Stored records:
####

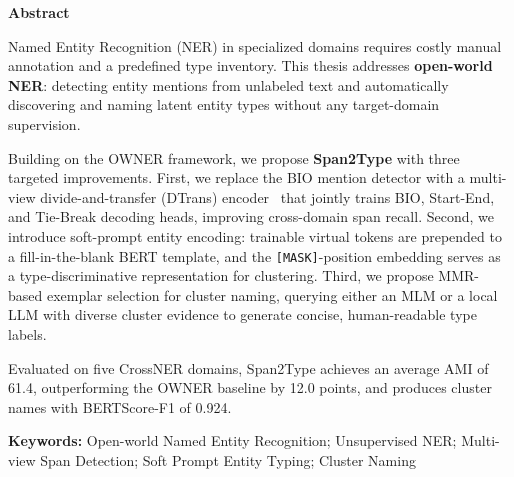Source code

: \clearpage

{}
\begin{center}
	\textbf{\large Abstract}
\end{center}

Named Entity Recognition (NER) in specialized domains requires costly manual annotation and a predefined type inventory. This thesis addresses \textbf{open-world NER}: detecting entity mentions from unlabeled text and automatically discovering and naming latent entity types without any target-domain supervision.

Building on the OWNER framework, we propose \textbf{Span2Type} with three targeted improvements. First, we replace the BIO mention detector with a multi-view divide-and-transfer (DTrans) encoder~\cite{zhang-etal-2024-dtrans} that jointly trains BIO, Start-End, and Tie-Break decoding heads, improving cross-domain span recall. Second, we introduce soft-prompt entity encoding: trainable virtual tokens are prepended to a fill-in-the-blank BERT template, and the \texttt{[MASK]}-position embedding serves as a type-discriminative representation for clustering. Third, we propose MMR-based exemplar selection for cluster naming, querying either an MLM or a local LLM with diverse cluster evidence to generate concise, human-readable type labels.

Evaluated on five CrossNER domains, Span2Type achieves an average AMI of 61.4, outperforming the OWNER baseline by 12.0 points, and produces cluster names with BERTScore-F1 of 0.924.

\vspace*{1cm}

\noindent\textbf{Keywords:} Open-world Named Entity Recognition; Unsupervised NER; Multi-view Span Detection; Soft Prompt Entity Typing; Cluster Naming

####

# GOAL OF THE EXERCISE:
What the response needs is every entry, repeated exactly, and none of the pictures.

# TASK RESULT:
Source code

: \clearpage

{}
\begin{center}
	\textbf{\large Abstract}
\end{center}

Named Entity Recognition (NER) in specialized domains requires costly manual annotation and a predefined type inventory. This thesis addresses \textbf{open-world NER}: detecting entity mentions from unlabeled text and automatically discovering and naming latent entity types without any target-domain supervision.

Building on the OWNER framework, we propose \textbf{Span2Type} with three targeted improvements. First, we replace the BIO mention detector with a multi-view divide-and-transfer (DTrans) encoder~\cite{zhang-etal-2024-dtrans} that jointly trains BIO, Start-End, and Tie-Break decoding heads, improving cross-domain span recall. Second, we introduce soft-prompt entity encoding: trainable virtual tokens are prepended to a fill-in-the-blank BERT template, and the \texttt{[MASK]}-position embedding serves as a type-discriminative representation for clustering. Third, we propose MMR-based exemplar selection for cluster naming, querying either an MLM or a local LLM with diverse cluster evidence to generate concise, human-readable type labels.

Evaluated on five CrossNER domains, Span2Type achieves an average AMI of 61.4, outperforming the OWNER baseline by 12.0 points, and produces cluster names with BERTScore-F1 of 0.924.

\vspace*{1cm}

\noindent\textbf{Keywords:} Open-world Named Entity Recognition; Unsupervised NER; Multi-view Span Detection; Soft Prompt Entity Typing; Cluster Naming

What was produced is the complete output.